Citing a “Progressivist” agenda that leads to a “dreary path to welfare statism” and a skewed sense of history, Ryan said that Democratic leadership in Congress and in the White House “have convinced themselves that America’s history is dubious and our foundations [are] dead wrong.”

However, for all of the think-tank attention Ryan’s Roadmap is receiving, it does not appear to have paralleled amounts of support in the House, even among Republicans.

This is the second attempt by Ryan to put together a comprehensive budget alternative. The first one was rejected April 2, 2009, by a House vote of 293-137, including 38 Republicans rejecting the proposal. Included in the bill was an attempt to repeal the $787 billion stimulus package (with the exception of unemployment benefits), permanently extending all of Bush’s 2001 and 2003 tax cuts and a repeal of the estate tax.

Connie Mack (R-Florida), Ron Paul (R-Texas) and Ileana Ros-Lehtinen (R-Florida) were among House members who voted against the 2009 Ryan proposal.

The lack of Republican support, while simultaneously offering no alternatives, seems to be a source of frustration for Ryan.

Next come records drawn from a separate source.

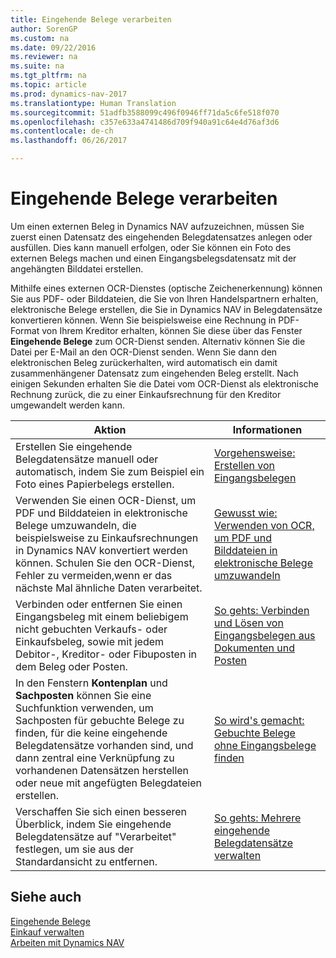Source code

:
 ```yaml
---
title: Eingehende Belege verarbeiten
author: SorenGP
ms.custom: na
ms.date: 09/22/2016
ms.reviewer: na
ms.suite: na
ms.tgt_pltfrm: na
ms.topic: article
ms.prod: dynamics-nav-2017
ms.translationtype: Human Translation
ms.sourcegitcommit: 51adfb3588099c496f0946ff71da5c6fe518f070
ms.openlocfilehash: c357e633a4741486d709f940a91c64e4d76af3d6
ms.contentlocale: de-ch
ms.lasthandoff: 06/26/2017

---
```


# <a name="process-incoming-documents"></a>Eingehende Belege verarbeiten

Um einen externen Beleg in Dynamics NAV aufzuzeichnen, müssen Sie zuerst einen Datensatz des eingehenden Belegdatensatzes anlegen oder ausfüllen. Dies kann manuell erfolgen, oder Sie können ein Foto des externen Belegs machen und einen Eingangsbelegsdatensatz mit der angehängten Bilddatei erstellen.

Mithilfe eines externen OCR-Dienstes (optische Zeichenerkennung) können Sie aus PDF- oder Bilddateien, die Sie von Ihren Handelspartnern erhalten, elektronische Belege erstellen, die Sie in Dynamics NAV in Belegdatensätze konvertieren können. Wenn Sie beispielsweise eine Rechnung in PDF-Format von Ihrem Kreditor erhalten, können Sie diese über das Fenster **Eingehende Belege** zum OCR-Dienst senden. Alternativ können Sie die Datei per E-Mail an den OCR-Dienst senden. Wenn Sie dann den elektronischen Beleg zurückerhalten, wird automatisch ein damit zusammenhängener Datensatz zum eingehenden Beleg erstellt. Nach einigen Sekunden erhalten Sie die Datei vom OCR-Dienst als elektronische Rechnung zurück, die zu einer Einkaufsrechnung für den Kreditor umgewandelt werden kann.

|Aktion     |Informationen                   |
|-------|----------------------|
|Erstellen Sie eingehende Belegdatensätze manuell oder automatisch, indem Sie zum Beispiel ein Foto eines Papierbelegs erstellen.|[Vorgehensweise: Erstellen von Eingangsbelegen](across-how-create-income-document-records.md)|
|Verwenden Sie einen OCR-Dienst, um PDF und Bilddateien in elektronische Belege umzuwandeln, die beispielsweise zu Einkaufsrechnungen in Dynamics NAV konvertiert werden können. Schulen Sie den OCR-Dienst, Fehler zu vermeiden,wenn er das nächste Mal ähnliche Daten verarbeitet.|[Gewusst wie: Verwenden von OCR, um PDF und Bilddateien in elektronische Belege umzuwandeln](across-how-use-ocr-pdf-images-files.md)|
|Verbinden oder entfernen Sie einen Eingangsbeleg mit einem beliebigem nicht gebuchten Verkaufs- oder Einkaufsbeleg, sowie mit jedem Debitor-, Kreditor- oder Fibuposten in dem Beleg oder Posten.|[So gehts: Verbinden und Lösen von Eingangsbelegen aus Dokumenten und Posten](across-how-connect-disconnect-income-document-records.md)|
|In den Fenstern **Kontenplan** und **Sachposten** können Sie eine Suchfunktion verwenden, um Sachposten für gebuchte Belege zu finden, für die keine eingehende Belegdatensätze vorhanden sind, und dann zentral eine Verknüpfung zu vorhandenen Datensätzen herstellen oder neue mit angefügten Belegdateien erstellen.|[So wird's gemacht: Gebuchte Belege ohne Eingangsbelege finden](across-how-find-posted-documents-without-income-document-records.md)|
|Verschaffen Sie sich einen besseren Überblick, indem Sie eingehende Belegdatensätze auf "Verarbeitet" festlegen, um sie aus der Standardansicht zu entfernen.|[So gehts: Mehrere eingehende Belegdatensätze verwalten](across-how-manage-many-income-document-records.md)|

## <a name="see-also"></a>Siehe auch  
[Eingehende Belege](across-income-documents.md)  
[Einkauf verwalten](purchasing-manage-purchasing.md)  
[Arbeiten mit Dynamics NAV](ui-work-product.md)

“Simply saying ‘no’ to the further government expansions – simply maintaining today’s ‘status quo’ – is no longer an option: our health care sector must be reformed; our economy needs sustained job creation and real growth; and we must tackle the greatest threat to our economic and fiscal future – the crushing debt burden driven by the unsustainable growth in entitlement spending,” said Ryan in a released statement at the time the legislation was introduced.

President Obama and the Congress has routinely faced rejectionist strategies from Republicans on economic issues, including a severely weakened health care reform bill from the original proposal, a lessened economic stimulus package and a proposed reduction in the Department of Defense budget on unproven weapons programs.

According to Will Marshall, president and founder of the Progressive Policy Institute (PPI), saying “no” is still the GOP’s preferred modus operandi. “There is immense pressure on Republicans to in no way cooperate with Obama,” said Marshall.

Marshall argues that even the rhetoric surrounding Ryan’s Roadmap pays lip service to this environment.

“The overwrought claim [in Ryan’s proposal] that there’s a socialist agenda or that this president has a plan to impose a European-style welfare state is another way to shut down Obama’s proposals without debating its merits,” said Marshall.

“Beyond that,” Marshall said, “Ryan’s ‘Roadmap’ ignores [Republicans’] own recent history.”

Under the Bush administration, $5 trillion was added to the national debt.

At the same time, Marshall also points out that there’s “an honesty” in Ryan’s plan that “doesn’t exist in the general Republican agenda,” something that does not always play out well in an election year and could have an impact on this year’s midterm elections.

It’s a criticism Ryan’s heard before.

“Some say I’ve created a political liability for my party. ‘They’ll use this against our candidates in the next election … ‘ or something to that effect,” said Ryan, who is facing little competition in this year’s midterm election. “Americans expect to be talked to like adults, not children.”

“They know our system is breaking,” said Ryan, “and they are hungry for ideas and answers.”